We also reject Pate’s assertion that Minn. Stat. § 609.487, subd. 3, lacks a knowing or intentional mens rea requirement. The statute expressly requires proof of “ intent to attempt to elude a peace officer.” Minn. Stat. § 609.487, subd. 1 (emphasis added). This requirement is evident from the statutory text, see id.; from Minnesota’s jury instructions, which demand “intent to attempt to elude a peace officer,” 10A Minn. Prac., Jury Instr. Guides—Criminal, supra, § 24.17; and from the Minnesota Supreme Court’s longstanding reluctance to dispense with the common law’s traditional mens rea requirement, see, e.g., State v. Ndikum, 815 N.W.2d 816, 819 (Minn. 2012).

Having reviewed the statute in light of Descamps, we reaffirm Bartel and again “hold that a violation of Minnesota Statute § 609.487, subd. 3 ‘presents a serious potential risk of physical injury to another’ and is therefore a ‘violent felony’ under the ACCA.” Bartel, 698 F.3d at 662.

2. Ex Post Facto Clause Second, citing United States v. Tyler, 580 F.3d 722, 726 (8th Cir. 2009), for the premise that his two Minnesota fleeing convictions were not violent felonies at the time of conviction (2007 and 2008), Pate insists that treating these convictions as ACCA predicates violates one of the Ex Post Facto Clauses, U.S. Const. art.
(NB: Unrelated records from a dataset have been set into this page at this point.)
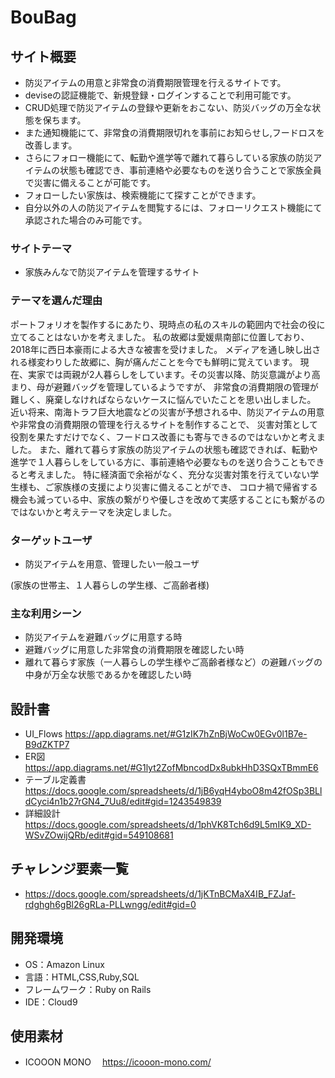 # BouBag

## サイト概要

- 防災アイテムの用意と非常食の消費期限管理を行えるサイトです。
- deviseの認証機能で、新規登録・ログインすることで利用可能です。
- CRUD処理で防災アイテムの登録や更新をおこない、防災バッグの万全な状態を保ちます。
- また通知機能にて、非常食の消費期限切れを事前にお知らせし,フードロスを改善します。
- さらにフォロー機能にて、転勤や進学等で離れて暮らしている家族の防災アイテムの状態も確認でき、事前連絡や必要なものを送り合うことで家族全員で災害に備えることが可能です。
- フォローしたい家族は、検索機能にて探すことができます。
- 自分以外の人の防災アイテムを閲覧するには、フォローリクエスト機能にて承認された場合のみ可能です。


### サイトテーマ

- 家族みんなで防災アイテムを管理するサイト

### テーマを選んだ理由

ポートフォリオを製作するにあたり、現時点の私のスキルの範囲内で社会の役に立てることはないかを考えました。
私の故郷は愛媛県南部に位置しており、2018年に西日本豪雨による大きな被害を受けました。
メディアを通し映し出される様変わりした故郷に、胸が痛んだことを今でも鮮明に覚えています。
現在、実家では両親が2人暮らしをしています。その災害以降、防災意識がより高まり、母が避難バッグを管理しているようですが、
非常食の消費期限の管理が難しく、廃棄しなければならないケースに悩んでいたことを思い出しました。
近い将来、南海トラフ巨大地震などの災害が予想される中、防災アイテムの用意や非常食の消費期限の管理を行えるサイトを制作することで、
災害対策として役割を果たすだけでなく、フードロス改善にも寄与できるのではないかと考えました。
また、離れて暮らす家族の防災アイテムの状態も確認できれば、転勤や進学で１人暮らしをしている方に、事前連絡や必要なものを送り合うこともできると考えました。
特に経済面で余裕がなく、充分な災害対策を行えていない学生様も、ご家族様の支援により災害に備えることができ、
コロナ禍で帰省する機会も減っている中、家族の繋がりや優しさを改めて実感することにも繋がるのではないかと考えテーマを決定しました。

### ターゲットユーザ

- 防災アイテムを用意、管理したい一般ユーザ

(家族の世帯主、１人暮らしの学生様、ご高齢者様)

### 主な利用シーン

- 防災アイテムを避難バッグに用意する時
- 避難バッグに用意した非常食の消費期限を確認したい時
- 離れて暮らす家族（一人暮らしの学生様やご高齢者様など）の避難バッグの中身が万全な状態であるかを確認したい時

## 設計書

- UI_Flows https://app.diagrams.net/#G1zIK7hZnBjWoCw0EGv0l1B7e-B9dZKTP7
- ER図　https://app.diagrams.net/#G1lyt2ZofMbncodDx8ubkHhD3SQxTBmmE6
- テーブル定義書　https://docs.google.com/spreadsheets/d/1jB6yqH4yboO8m42fOSp3BLldCyci4n1b27rGN4_7Uu8/edit#gid=1243549839
- 詳細設計　https://docs.google.com/spreadsheets/d/1phVK8Tch6d9L5mIK9_XD-WSvZOwijQRb/edit#gid=549108681

## チャレンジ要素一覧

- https://docs.google.com/spreadsheets/d/1jKTnBCMaX4IB_FZJaf-rdghgh6gBl26gRLa-PLLwngg/edit#gid=0

## 開発環境

- OS：Amazon Linux
- 言語：HTML,CSS,Ruby,SQL
- フレームワーク：Ruby on Rails
- IDE：Cloud9

## 使用素材

- ICOOON MONO 　https://icooon-mono.com/
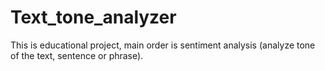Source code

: # Text_tone_analyzer

This is educational project, main order is sentiment analysis (analyze tone of the text, sentence or phrase).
I, § 9, cl. 3. The Supreme Court’s decision in Rogers v. Tennessee, 532 U.S. 451, 462 (2001), indicates otherwise.

As Justice Chase explained in his oft-quoted opinion in Calder v. Bull, 3 U.S. (3 Dall.) 386, 390 (1798) (quoted recently in Peugh v. United States, 569 U.S. ___, ___, 133 S. Ct. 2072, 2081 (2013)), constitutionally prohibited ex post facto laws include any “law that changes the punishment, and inflicts a greater punishment, than the law annexed to the crime, when committed.” Pate cannot complain the ACCA itself is an ex post facto law because it was enacted before his crimes. Instead, he contends the Supreme Court’s decision in Sykes, by requiring our court to revisit and overrule Tyler after Pate’s fleeing convictions, see Bartel, 698 F.3d at 662, was “the equivalent of a judicially created ex post facto violation, because . . . he was not subject to ACCA treatment when he committed the fleeing offenses.” (Emphasis added).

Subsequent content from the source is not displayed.